Each entry is to be reproduced verbatim, and images are to be omitted.

#### INFORMATION PROVIDED
☆ ☆ ☆ ☆ ☆
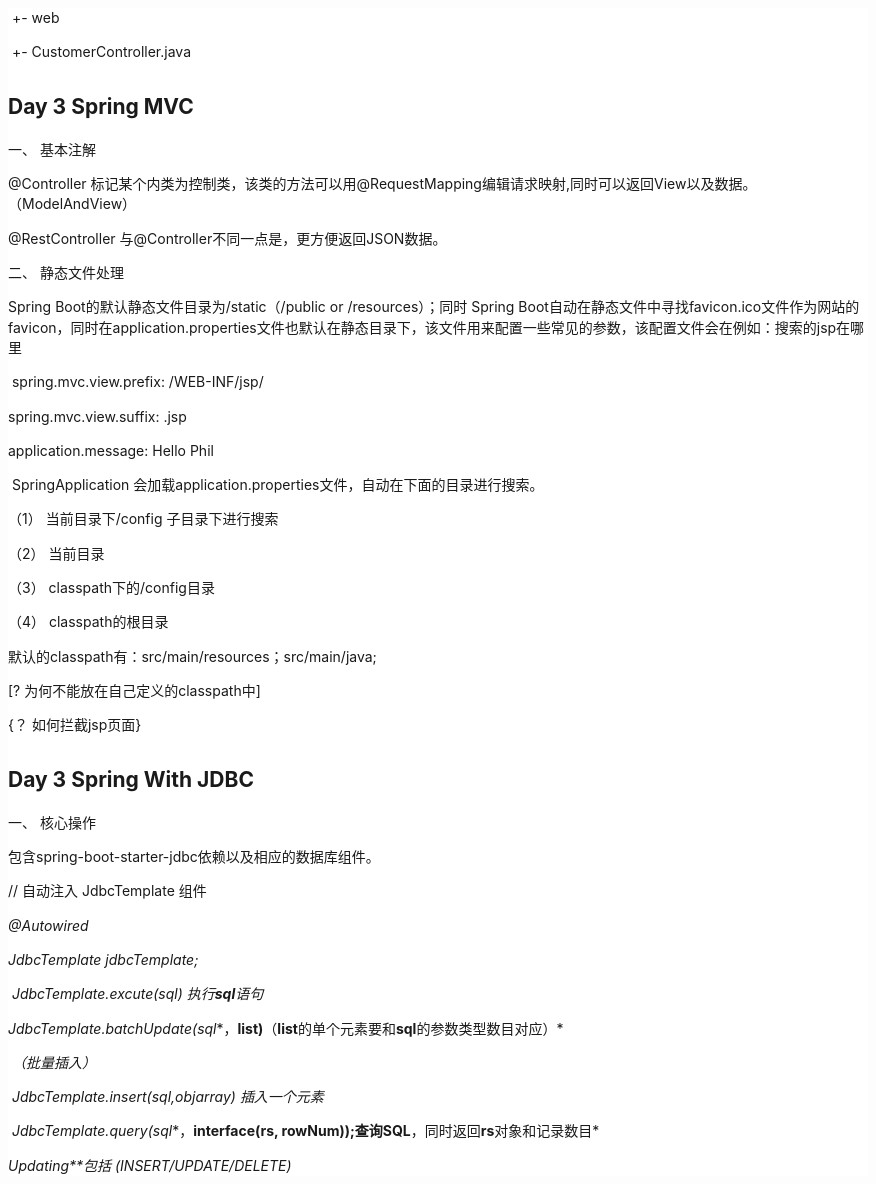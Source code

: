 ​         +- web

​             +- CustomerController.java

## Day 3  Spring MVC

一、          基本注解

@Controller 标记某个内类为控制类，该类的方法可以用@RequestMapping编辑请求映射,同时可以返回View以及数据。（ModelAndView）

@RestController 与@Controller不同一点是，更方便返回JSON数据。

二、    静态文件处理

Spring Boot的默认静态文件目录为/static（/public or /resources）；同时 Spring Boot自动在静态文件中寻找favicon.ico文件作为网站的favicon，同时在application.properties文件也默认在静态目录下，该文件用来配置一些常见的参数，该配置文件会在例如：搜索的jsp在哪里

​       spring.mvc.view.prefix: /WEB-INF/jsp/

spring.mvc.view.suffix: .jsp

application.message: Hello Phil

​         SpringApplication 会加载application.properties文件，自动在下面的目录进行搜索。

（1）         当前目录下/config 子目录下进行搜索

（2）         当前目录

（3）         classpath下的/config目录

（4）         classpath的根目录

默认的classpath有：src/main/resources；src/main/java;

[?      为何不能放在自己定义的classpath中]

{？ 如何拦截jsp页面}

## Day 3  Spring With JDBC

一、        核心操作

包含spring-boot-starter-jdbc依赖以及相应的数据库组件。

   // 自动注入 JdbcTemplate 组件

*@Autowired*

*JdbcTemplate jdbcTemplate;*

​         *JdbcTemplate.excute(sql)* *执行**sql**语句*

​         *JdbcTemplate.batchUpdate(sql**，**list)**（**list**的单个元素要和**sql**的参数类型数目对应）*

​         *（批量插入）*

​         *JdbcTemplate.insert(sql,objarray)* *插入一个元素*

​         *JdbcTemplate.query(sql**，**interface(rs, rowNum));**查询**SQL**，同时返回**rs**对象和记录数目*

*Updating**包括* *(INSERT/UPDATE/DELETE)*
☆ ☆ ☆ ☆ ☆
#### REPLY TO THE EXERCISE
Source code

: ​         +- web

​             +- CustomerController.java

## Day 3  Spring MVC

一、          基本注解

@Controller 标记某个内类为控制类，该类的方法可以用@RequestMapping编辑请求映射,同时可以返回View以及数据。（ModelAndView）

@RestController 与@Controller不同一点是，更方便返回JSON数据。

二、    静态文件处理

Spring Boot的默认静态文件目录为/static（/public or /resources）；同时 Spring Boot自动在静态文件中寻找favicon.ico文件作为网站的favicon，同时在application.properties文件也默认在静态目录下，该文件用来配置一些常见的参数，该配置文件会在例如：搜索的jsp在哪里

​       spring.mvc.view.prefix: /WEB-INF/jsp/

spring.mvc.view.suffix: .jsp

application.message: Hello Phil

​         SpringApplication 会加载application.properties文件，自动在下面的目录进行搜索。

（1）         当前目录下/config 子目录下进行搜索

（2）         当前目录

（3）         classpath下的/config目录

（4）         classpath的根目录

默认的classpath有：src/main/resources；src/main/java;

[?      为何不能放在自己定义的classpath中]

{？ 如何拦截jsp页面}

## Day 3  Spring With JDBC

一、        核心操作

包含spring-boot-starter-jdbc依赖以及相应的数据库组件。

   // 自动注入 JdbcTemplate 组件

*@Autowired*

*JdbcTemplate jdbcTemplate;*

​         *JdbcTemplate.excute(sql)* *执行**sql**语句*

​         *JdbcTemplate.batchUpdate(sql**，**list)**（**list**的单个元素要和**sql**的参数类型数目对应）*

​         *（批量插入）*

​         *JdbcTemplate.insert(sql,objarray)* *插入一个元素*

​         *JdbcTemplate.query(sql**，**interface(rs, rowNum));**查询**SQL**，同时返回**rs**对象和记录数目*

*Updating**包括* *(INSERT/UPDATE/DELETE)*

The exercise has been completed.